Modern democracy the American Constitution

"The Constitution was a carefully crafted charade constructed to obfuscate the true nature of power and politics in the Republic. " The framers of the American Constitution espoused the philosophy of Thomas Hobbes and the religion of John Calvin; these ideological dispositions strongly influenced the purpose of the Constitution. The Hobbesian view of man as an inherently selfish creature and the strong Calvinistic belief in the wickedness of man synthesize into an acutely cynical distrust of the unchecked common man.

Frequently invoked as the source of American democracy, the Constitution in its entirety is the converse: It is an essentially conservative device for the maintenance of the status of the gentry. The progressive historian Richard Hofstadter asserts in The American Political Tradition that democratic ideas lack appeal in the burgeoning privileged class (7). The members of the Constitutional Convention were, for the most part, privileged and affluent. Elbridge Gerry considered democracy "the worst of all political evils" (Hofstadter 6).

Gouverneur Morris, a leading figure of the Convention, held a clearly scornful view of the populace: "The mob begin to think and reason. Poor reptiles!… They bask in the sun, and ere noon they will bite, depend on it. The gentry begin to fear this" (Hofstadter 7). The framers did not have social and economic freedom in mind; they sought instead a "balanced government" in which vice must necessarily oppose vice for the sake of neutral order, however frustrated. The concept of checks and balances is likely to trigger mental associations with justice among the many Americans who equate the Constitution with democracy.

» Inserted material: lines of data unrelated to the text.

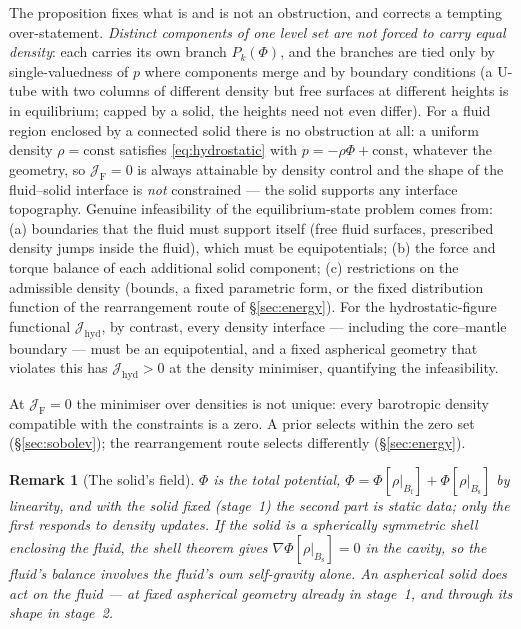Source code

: \documentclass[11pt]{article}
\newtheorem{remark}{Remark}
\newcommand{\Jf}{\mathscr{J}}  %
\newcommand{\Bs}{B_{\mathrm{s}}}
\newcommand{\Bf}{B_{\mathrm{f}}}
\newcommand{\JF}{\Jf _{\mathrm{F}}}
\newcommand{\Jh}{\Jf _{\mathrm{hyd}}}
\begin{document}
The proposition fixes what is and is not an obstruction, and corrects a
tempting over-statement. \emph{Distinct components of one level set are
not forced to carry equal density}: each carries its own branch
$P_k(\Phi)$, and the branches are tied only by single-valuedness of $p$
where components merge and by boundary conditions (a U-tube with two
columns of different density but free surfaces at different heights is
in equilibrium; capped by a solid, the heights need not even differ).
For a fluid region enclosed by a connected solid there is no
obstruction at all: a uniform density $\rho = \text{const}$ satisfies
\eqref{eq:hydrostatic} with $p = -\rho\Phi + \text{const}$, whatever the
geometry, so $\JF = 0$ is always attainable by density control and the
shape of the fluid--solid interface is \emph{not} constrained --- the
solid supports any interface topography. Genuine infeasibility of the
equilibrium-state problem comes from: (a) boundaries that the fluid must
support itself (free fluid surfaces, prescribed density jumps inside the
fluid), which must be equipotentials; (b) the force and torque balance of
each additional solid component; (c) restrictions on the admissible
density (bounds, a fixed parametric form, or the fixed distribution
function of the rearrangement route of \S\ref{sec:energy}). For the
hydrostatic-figure functional $\Jh$, by contrast, every density
interface --- including the core--mantle boundary --- must be an
equipotential, and a fixed aspherical geometry that violates this has
$\Jh > 0$ at the density minimiser, quantifying the infeasibility.

At $\JF = 0$ the minimiser over densities is not unique: every
barotropic density compatible with the constraints is a zero. A prior
selects within the zero set (\S\ref{sec:sobolev}); the rearrangement
route selects differently (\S\ref{sec:energy}).

\begin{remark}[The solid's field]\label{rem:shell}
$\Phi$ is the total potential, $\Phi = \Phi[\rho|_{\Bf}] +
\Phi[\rho|_{\Bs}]$ by linearity, and with the solid fixed (stage~1) the
second part is static data; only the first responds to density updates.
If the solid is a spherically symmetric shell enclosing the fluid, the
shell theorem gives $\nabla\Phi[\rho|_{\Bs}] = 0$ in the cavity, so the
fluid's balance involves the fluid's own self-gravity alone. An
aspherical solid does act on the fluid --- at fixed aspherical geometry
already in stage~1, and through its shape in stage~2.
\end{remark}
\end{document}
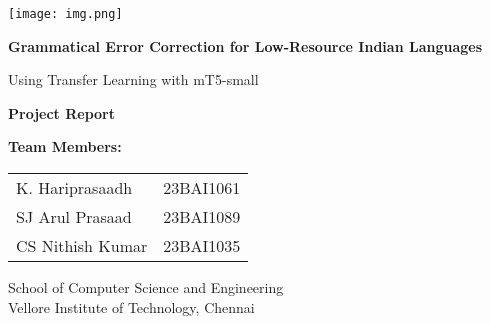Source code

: \documentclass[12pt,a4paper]{article}
\begin{document}
\begin{titlepage}
    \centering
    
    \texttt{[image: img.png]}
    \vspace{1cm}
    
    {\Huge\bfseries Grammatical Error Correction for Low-Resource Indian Languages\par}
    \vspace{0.5cm}
    {\Large Using Transfer Learning with mT5-small\par}
    \vspace{2cm}
    
    {\Large\textbf{Project Report}\par}
    \vspace{1.5cm}
    
    {\large
    \textbf{Team Members:}\par
    \vspace{0.5cm}
    \begin{tabular}{ll}
        K. Hariprasaadh & 23BAI1061 \\
        SJ Arul Prasaad & 23BAI1089 \\
        CS Nithish Kumar & 23BAI1035 \\
    \end{tabular}
    \par}
    
    \vfill
    
    {\large
    School of Computer Science and Engineering\\
    Vellore Institute of Technology, Chennai\\
    \par}
\end{titlepage}

\tableofcontents
\newpage
\end{document}
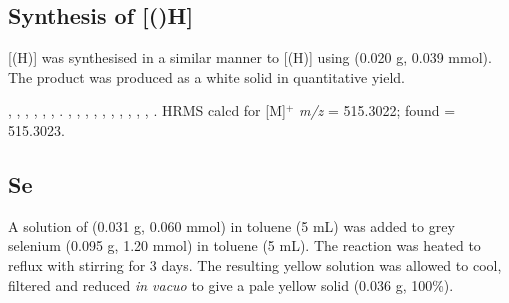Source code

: \subsection*{Synthesis of \texorpdfstring{[(\tBusixantphos)H]} t}


[\tBuSixantphos(H)] was synthesised in a similar manner to [\tBuxantphos(H)] using \tBusixantphos{} (0.020 g, 0.039 mmol).  The product was produced as a white solid in quantitative yield.  

,
,
,
,
,
,
.
,
,
,
,
,
,
,
,
,
,
.
HRMS calcd for  [M]$^+$ \emph{m/z} = 515.3022; found = 515.3023.


\subsection*{\tBuSixantphos Se}


A solution of \tBuXantphos{} (0.031 g, 0.060 mmol) in toluene (5 mL) was added to grey selenium (0.095 g, 1.20 mmol) in toluene (5 mL).  The reaction was heated to reflux with stirring for 3 days.  The resulting yellow solution was allowed to cool, filtered and reduced \emph{in vacuo} to give a pale yellow solid (0.036 g, 100\%).

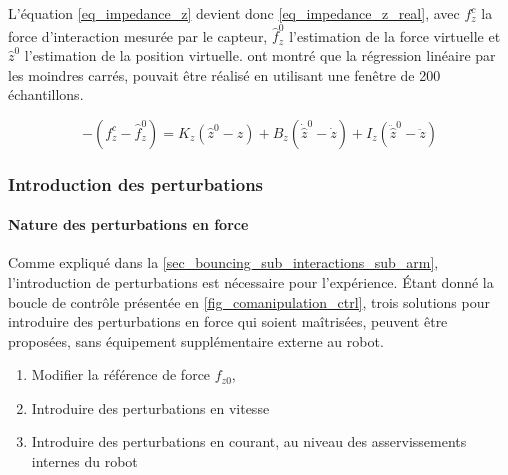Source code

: \documentclass[12pt, a4paper]{article} %
\numberwithin{equation}{section}
\begin{document}
%
\newlineBlank
%
L'équation \cref{eq_impedance_z} devient donc \cref{eq_impedance_z_real}, avec $ f_{z}^c $ la force d'interaction mesurée par le capteur, $ \hat{f}_z^0 $ l'estimation de la force virtuelle et $ \hat{z}^0 $ l'estimation de la position virtuelle. \cite{erden_end-point_2015} ont montré que la régression linéaire par les moindres carrés, pouvait être réalisé en utilisant une fenêtre de 200 échantillons.

\begin{equation} \label{eq_impedance_z_real}
	-(f_{z}^c - \hat{f}_z^0) = K_z (\hat{z}^0 - z) + B_z (\dot{\hat{z}}^0 - \dot{z}) + I_z (\ddot{\hat{z}}^0 - \ddot{z})
\end{equation}

\subsubsection{Introduction des perturbations} \label{sec_impedance_estimation_sub_tools_sub_perturbations}

\paragraph{Nature des perturbations en force}

Comme expliqué dans la \cref{sec_bouncing_sub_interactions_sub_arm}, l'introduction de perturbations est nécessaire pour l'expérience. Étant donné la boucle de contrôle présentée en \cref{fig_comanipulation_ctrl}, trois solutions pour introduire des perturbations en force qui soient maîtrisées, peuvent être proposées, sans équipement supplémentaire externe au robot.

\begin{enumerate}
	\item Modifier la référence de force $ f_{z0} $,
	\item Introduire des perturbations en vitesse
	\item Introduire des perturbations en courant, au niveau des asservissements internes du robot 
\end{enumerate}
\end{document}
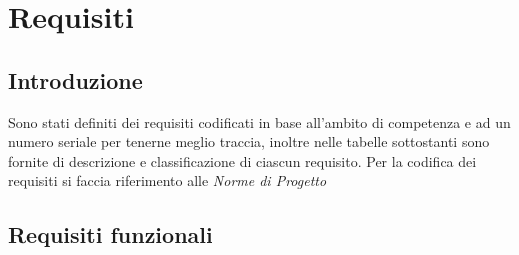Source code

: 


\section{Requisiti}
\subsection{Introduzione}
Sono stati definiti dei requisiti codificati in base all’ambito di competenza e ad un numero seriale per
tenerne meglio traccia, inoltre nelle tabelle sottostanti sono fornite di descrizione e classificazione di ciascun
requisito. 
Per la codifica dei requisiti si faccia riferimento alle \textit{Norme di Progetto}
\subsection{Requisiti funzionali}

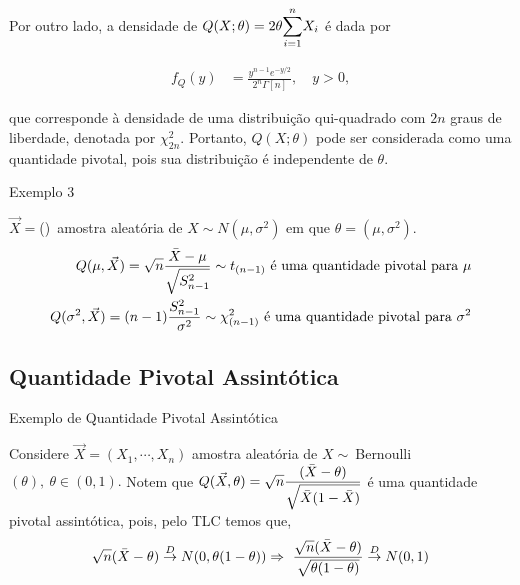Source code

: \documentclass[12pt]{beamer}
\begin{document}
\begin{frame}{}
\begin{block}{}
\justifying
Por outro lado, a densidade de $Q(X;\theta) = 2\theta{\displaystyle \sum_{i=1}^{n}} X_i$ é dada por

\begin{align}
f_Q(y) &= \frac{y^{n-1}e^{-y/2}}{2^n\Gamma[n]}, \quad y > 0,
\end{align}

que corresponde à densidade de uma distribuição qui-quadrado com $2n$ graus de liberdade, denotada por $\chi^2_{2n}$. Portanto, $Q(X;\theta)$ pode ser considerada como uma quantidade pivotal, pois sua distribuição é independente de $\theta$. 
\end{block}
\end{frame}

\begin{frame}{Exemplo 3}
\begin{block}{}
\justifying
$\Vec{X}=$(\seqX)~amostra aleatória de $X\sim N(\mu,\sigma^{2})$ em que $\theta=(\mu,\sigma^{2}).$
\begin{align*}
    Q(\mu,\Vec{X})=\sqrt{n}\dfrac{\Bar{X}-\mu}{\sqrt{S^{2}_{n-1}}}\sim t_{(n-1)}~\text{é uma quantidade pivotal para}~\mu\\
     Q(\sigma^{2},\Vec{X})=(n-1)\dfrac{S_{n-1}^{2}}{\sigma^{2}}\sim \chi_{(n-1)}^{2}~\text{é uma quantidade pivotal para}~\sigma^{2}\\
\end{align*}
\end{block}
\end{frame}

\subsection{Quantidade Pivotal Assintótica}
\begin{frame}{Exemplo de Quantidade Pivotal Assintótica}
\begin{block}{}
\justifying
Considere $\Vec{X}=(X_{1},\cdots, X_{n})$ amostra aleatória de $X\sim~$Bernoulli$(\theta),~\theta\in(0,1).$ Notem que $Q(\Vec{X},\theta)=\sqrt{n}\dfrac{(\Bar{X}-\theta)}{\sqrt{\Bar{X}(1-\Bar{X})}}$ é uma quantidade pivotal assintótica, pois, pelo TLC temos que, $$\sqrt{n}(\Bar{X}-\theta)\overset{D}{\rightarrow} N(0,\theta(1-\theta))\Rightarrow~\dfrac{\sqrt{n}(\Bar{X}-\theta)}{\sqrt{\theta(1-\theta)}}\overset{D}{\rightarrow} N(0,1)$$
\end{block}
\end{frame}
\end{document}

The system, however, was transplanted from Britain where it was enacted in such a way that the King, a House of Lords, and a House of Commons had to all consent before any legislative action. Britain has parted with this system and has left the House of Commons with the legislative influence. In the Constitutionally enacted system of checks and balances, radical legislative change is highly restricted; the framers bore this in mind, seeking to preserve the laws that economically favored them. The framers expected that the Federal government would curb the sweep of the popular majority.

This is clearly reinforced in the conservative structure of the Senate. Until the Seventeenth Amendment's passage into the constitution in 1913, senators were elected not by popular vote but by state legislatures. Each state is represented by two senators, effectively bringing about highly uneven representation with regard to population. This disparity regardless, the Senate is invested with great power in the American government: It is wholly and compulsorily decisive in the confirmation of the President's cabinet and judicial appointments.

The popular election of the President, furthermore, is confounded by the Electoral College, which often allows for the highest voted candidate to fail to be elected as President. The nationalist James Madison who has acquired the appellation of "the Father of the Constitution" made the intentions of the Constitution manifest in his Journal of the Philadelphia Convention. On June 6, 1787, he wrote: Where a majority are united by a common sentiment, and have an opportunity, the rights of the minor party become insecure.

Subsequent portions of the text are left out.